August 5, 2016
ACCA, the Indoor Environment and Energy Efficiency Association, believes that the recent report from the Appliance Standards Awareness Project (ASAP)/ American Council for an Energy-Efficient Economy (ACEEE) entitled “Next Generation Standards: How the National Energy Efficiency Standards Program Can Continue to Drive Energy, Economic, and Environmental Benefits,” misses today's low hanging fruit that will help homeowners acheive energy savings and comfort.
The ASAP/ACEEE Report advocates for higher SEER ratings and new testing methods on HVAC equipment, but none of this matters if an HVAC system is not installed according to the minimum manufacturer-recommended standard – the ANSI/ACCA QI 5 Standard. The ASAP/ACEEE Report fails to mention that improper installations of HVAC systems can lead to a 30 percent energy loss, and that ACEEE’s own research shows that up to 70 percent of HVAC systems are improperly installed. The EPA, in its ESVI Program, recognizes that nearly half of all HVAC systems in the U.S. are not achieving their efficiency ratings because of poor installation practices.

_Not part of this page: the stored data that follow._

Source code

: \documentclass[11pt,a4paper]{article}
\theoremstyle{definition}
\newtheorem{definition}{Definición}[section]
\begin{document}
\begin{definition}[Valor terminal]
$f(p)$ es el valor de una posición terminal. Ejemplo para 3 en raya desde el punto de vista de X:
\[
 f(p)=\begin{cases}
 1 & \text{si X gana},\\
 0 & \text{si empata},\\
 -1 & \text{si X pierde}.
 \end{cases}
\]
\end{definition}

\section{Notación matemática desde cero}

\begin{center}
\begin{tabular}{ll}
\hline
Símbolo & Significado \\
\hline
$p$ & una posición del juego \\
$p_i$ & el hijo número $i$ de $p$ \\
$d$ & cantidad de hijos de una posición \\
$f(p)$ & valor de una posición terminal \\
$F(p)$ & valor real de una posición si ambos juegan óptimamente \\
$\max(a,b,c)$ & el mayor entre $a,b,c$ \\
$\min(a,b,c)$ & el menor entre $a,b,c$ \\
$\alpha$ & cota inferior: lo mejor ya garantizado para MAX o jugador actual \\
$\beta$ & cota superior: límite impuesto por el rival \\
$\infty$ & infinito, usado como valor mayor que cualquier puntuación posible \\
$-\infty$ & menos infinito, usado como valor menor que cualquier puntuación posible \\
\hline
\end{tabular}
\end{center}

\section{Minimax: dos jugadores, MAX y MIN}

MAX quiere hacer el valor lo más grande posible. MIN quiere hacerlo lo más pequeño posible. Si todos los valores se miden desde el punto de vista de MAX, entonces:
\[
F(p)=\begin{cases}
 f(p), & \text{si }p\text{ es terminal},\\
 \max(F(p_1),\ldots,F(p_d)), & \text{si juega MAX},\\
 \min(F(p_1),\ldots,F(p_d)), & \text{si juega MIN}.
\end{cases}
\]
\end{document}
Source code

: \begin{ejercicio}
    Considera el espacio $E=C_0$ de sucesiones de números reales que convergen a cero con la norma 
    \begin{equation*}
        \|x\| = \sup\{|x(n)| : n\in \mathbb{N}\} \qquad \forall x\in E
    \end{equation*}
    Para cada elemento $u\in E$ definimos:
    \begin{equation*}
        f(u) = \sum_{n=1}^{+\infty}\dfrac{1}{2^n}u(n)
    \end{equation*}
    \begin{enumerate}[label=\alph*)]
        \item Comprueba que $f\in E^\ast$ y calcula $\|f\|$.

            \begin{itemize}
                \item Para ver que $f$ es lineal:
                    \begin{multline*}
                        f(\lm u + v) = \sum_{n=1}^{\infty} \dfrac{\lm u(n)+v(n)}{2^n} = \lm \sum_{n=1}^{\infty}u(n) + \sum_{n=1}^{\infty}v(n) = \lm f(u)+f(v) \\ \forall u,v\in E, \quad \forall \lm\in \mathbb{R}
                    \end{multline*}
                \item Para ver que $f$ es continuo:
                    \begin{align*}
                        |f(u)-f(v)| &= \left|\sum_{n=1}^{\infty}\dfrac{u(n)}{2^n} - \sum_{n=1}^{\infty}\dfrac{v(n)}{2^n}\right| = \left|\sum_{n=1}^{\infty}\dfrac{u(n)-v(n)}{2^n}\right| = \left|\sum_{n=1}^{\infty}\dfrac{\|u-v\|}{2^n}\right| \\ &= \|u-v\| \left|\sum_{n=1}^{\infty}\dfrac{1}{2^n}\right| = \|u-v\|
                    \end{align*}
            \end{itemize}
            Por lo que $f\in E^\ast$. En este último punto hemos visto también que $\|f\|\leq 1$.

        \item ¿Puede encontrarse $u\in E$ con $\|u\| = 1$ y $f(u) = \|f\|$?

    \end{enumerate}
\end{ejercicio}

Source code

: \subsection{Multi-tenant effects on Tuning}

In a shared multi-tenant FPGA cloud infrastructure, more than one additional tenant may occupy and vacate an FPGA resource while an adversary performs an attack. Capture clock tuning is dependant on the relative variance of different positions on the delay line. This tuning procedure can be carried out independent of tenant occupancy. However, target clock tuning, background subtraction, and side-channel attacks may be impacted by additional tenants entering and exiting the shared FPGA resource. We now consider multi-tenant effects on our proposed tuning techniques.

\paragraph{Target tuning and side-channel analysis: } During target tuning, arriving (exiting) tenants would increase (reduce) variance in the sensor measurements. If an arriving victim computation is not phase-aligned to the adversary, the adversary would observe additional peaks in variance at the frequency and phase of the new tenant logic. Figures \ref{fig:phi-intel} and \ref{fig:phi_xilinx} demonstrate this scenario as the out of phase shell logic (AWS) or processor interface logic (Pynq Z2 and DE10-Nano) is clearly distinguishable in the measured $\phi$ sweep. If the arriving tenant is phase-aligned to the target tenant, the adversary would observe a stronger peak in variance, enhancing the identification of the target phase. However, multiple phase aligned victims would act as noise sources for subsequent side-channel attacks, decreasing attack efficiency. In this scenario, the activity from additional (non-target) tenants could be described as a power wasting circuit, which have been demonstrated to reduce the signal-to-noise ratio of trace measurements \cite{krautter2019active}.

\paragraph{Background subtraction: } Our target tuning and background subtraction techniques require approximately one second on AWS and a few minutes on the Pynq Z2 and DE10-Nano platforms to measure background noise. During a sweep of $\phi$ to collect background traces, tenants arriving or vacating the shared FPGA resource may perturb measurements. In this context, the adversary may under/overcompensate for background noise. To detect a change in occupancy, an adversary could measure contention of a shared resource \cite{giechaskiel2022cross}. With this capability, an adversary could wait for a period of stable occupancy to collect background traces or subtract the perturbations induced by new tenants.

“If the authors of this report got everything they are advocating for, our country will lose thousands of jobs and we will likely see no progress on efficiency,” said Todd Washam, ACCA’s director of industry relations. “If these organizations would work with our industry and push to incentivize minimum installation practices then we could achieve a 30 percent efficiency increase overnight, with jobs that can never be exported. ACCA wrote to Secretary Moniz about this issue, and we are looking forward to his response.”
“People can advocate for more efficient HVAC products all they want, but they will never achieve their nameplate efficiencies unless they follow the recommended installations and designs,” said Paul T. Stalknecht, ACCA President and CEO. “DOE, and the energy efficiency community, should be focused on incentives for homeowners to demand minimum installation standards from their HVAC contractors. It’s time to raise the bar for HVAC installation practices, like EPA is doing with its ESVI Program.”
The HVAC industry working to educate policy makers and efficiency advocates about minimum installation requirements, including proper equipment sizing, duct design and repair, and adequate refrigerant charges.